No caso dos FIDCs, uma das alterações importantes que estão sendo avaliadas é o acesso do público geral ao investimento. Para isso, serão necessárias algumas modificações no atual processo. Uma delas é a exigência de maior clareza em relação às responsabilidades dos prestadores de serviços do fundo.
Outro ponto sugerido pela CVM é a obrigatoriedade de registrar os direitos creditórios em entidade autorizada pelo Banco Central.
Por fim, o projeto estuda também a criação de FIDCs socioambientais. Segundo o edital da CVM, isso é para incentivar os gestores desses fundos a buscarem projetos que promovam o desenvolvimento socioambiental.
Considerações finais sobre o FIDC
Em tempos de juros baixos, os FIDCs podem ser uma boa alternativa de diversificação com rentabilidade entre as modalidades de renda fixa. No entanto, trata-se de um investimento com diversas peculiaridades, o que torna mais complexas a sua operacionalização e compreensão.
Há também pontos que merecem bastante atenção, como o risco de performance dos recebíveis. Como vimos, normalmente esses fundos são compostos por recebíveis comerciais, ou seja, o seu desempenho está diretamente ligado à atividade econômica. Logo, fatores como inflação e crise financeira tendem a impactar diretamente os ganhos da aplicação.
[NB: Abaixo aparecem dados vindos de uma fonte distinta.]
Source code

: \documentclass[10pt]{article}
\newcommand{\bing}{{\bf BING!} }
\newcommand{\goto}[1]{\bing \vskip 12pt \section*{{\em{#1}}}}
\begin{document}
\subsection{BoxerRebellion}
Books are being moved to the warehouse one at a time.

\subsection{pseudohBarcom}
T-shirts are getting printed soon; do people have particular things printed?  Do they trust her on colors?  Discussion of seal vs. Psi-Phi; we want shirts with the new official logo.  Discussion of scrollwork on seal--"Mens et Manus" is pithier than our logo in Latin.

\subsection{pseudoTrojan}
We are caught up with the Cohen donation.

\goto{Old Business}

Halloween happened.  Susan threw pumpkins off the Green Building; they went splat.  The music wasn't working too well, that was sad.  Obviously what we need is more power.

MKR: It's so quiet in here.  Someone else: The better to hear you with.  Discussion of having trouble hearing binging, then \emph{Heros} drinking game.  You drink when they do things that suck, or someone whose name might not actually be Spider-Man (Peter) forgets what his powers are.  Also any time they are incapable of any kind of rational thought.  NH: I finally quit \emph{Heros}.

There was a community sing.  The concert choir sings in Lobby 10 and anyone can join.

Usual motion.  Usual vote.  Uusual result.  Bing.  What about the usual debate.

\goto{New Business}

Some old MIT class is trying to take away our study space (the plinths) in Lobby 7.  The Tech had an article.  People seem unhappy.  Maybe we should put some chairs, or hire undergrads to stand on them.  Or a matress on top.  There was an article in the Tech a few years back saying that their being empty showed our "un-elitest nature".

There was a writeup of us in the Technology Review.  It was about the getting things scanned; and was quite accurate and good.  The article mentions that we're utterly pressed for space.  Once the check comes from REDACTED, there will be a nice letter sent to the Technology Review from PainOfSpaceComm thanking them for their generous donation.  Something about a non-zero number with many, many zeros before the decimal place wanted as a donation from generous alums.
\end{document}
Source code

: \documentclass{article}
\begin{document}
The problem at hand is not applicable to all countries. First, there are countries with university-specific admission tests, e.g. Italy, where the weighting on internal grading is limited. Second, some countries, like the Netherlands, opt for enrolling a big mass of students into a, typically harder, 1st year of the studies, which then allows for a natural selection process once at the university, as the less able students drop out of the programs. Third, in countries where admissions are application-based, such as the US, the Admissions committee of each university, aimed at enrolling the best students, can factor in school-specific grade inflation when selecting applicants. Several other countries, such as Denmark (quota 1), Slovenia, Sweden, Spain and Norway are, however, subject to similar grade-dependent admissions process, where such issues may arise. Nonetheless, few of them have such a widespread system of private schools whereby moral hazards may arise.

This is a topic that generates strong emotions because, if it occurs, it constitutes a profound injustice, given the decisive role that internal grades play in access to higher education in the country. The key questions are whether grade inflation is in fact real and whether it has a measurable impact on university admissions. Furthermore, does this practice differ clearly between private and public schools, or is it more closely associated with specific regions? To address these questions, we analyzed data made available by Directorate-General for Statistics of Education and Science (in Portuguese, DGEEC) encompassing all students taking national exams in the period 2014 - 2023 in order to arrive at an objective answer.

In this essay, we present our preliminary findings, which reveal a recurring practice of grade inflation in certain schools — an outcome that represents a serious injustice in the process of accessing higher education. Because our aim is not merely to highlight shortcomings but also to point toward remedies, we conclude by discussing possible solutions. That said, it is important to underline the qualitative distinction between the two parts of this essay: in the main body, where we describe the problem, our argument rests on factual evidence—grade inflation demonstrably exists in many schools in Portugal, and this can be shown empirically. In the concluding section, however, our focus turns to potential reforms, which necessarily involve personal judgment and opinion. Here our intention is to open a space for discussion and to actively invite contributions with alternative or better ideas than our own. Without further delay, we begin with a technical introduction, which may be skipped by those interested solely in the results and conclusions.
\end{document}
Os recebíveis que formam o fundo são outro fator importante a ser analisado. Nesse sentido, fundos não padronizados são os que costumam oferecer os melhores rendimentos. Porém, oferecem risco consideravelmente superior aos padronizados, o que também deve ser levado em consideração na hora de analisar o investimento.
Por fim, as recentes alterações em estudo pela CVM tendem a popularizar a aplicação. Segundo Marcelo Barbosa, presidente da CVM, o regime dos FIDCs já necessitava de uma atualização. Para Barbosa “o produto tem grande potencial e, com algumas alterações, poderá voltar ao nível de crescimento de anos anteriores.”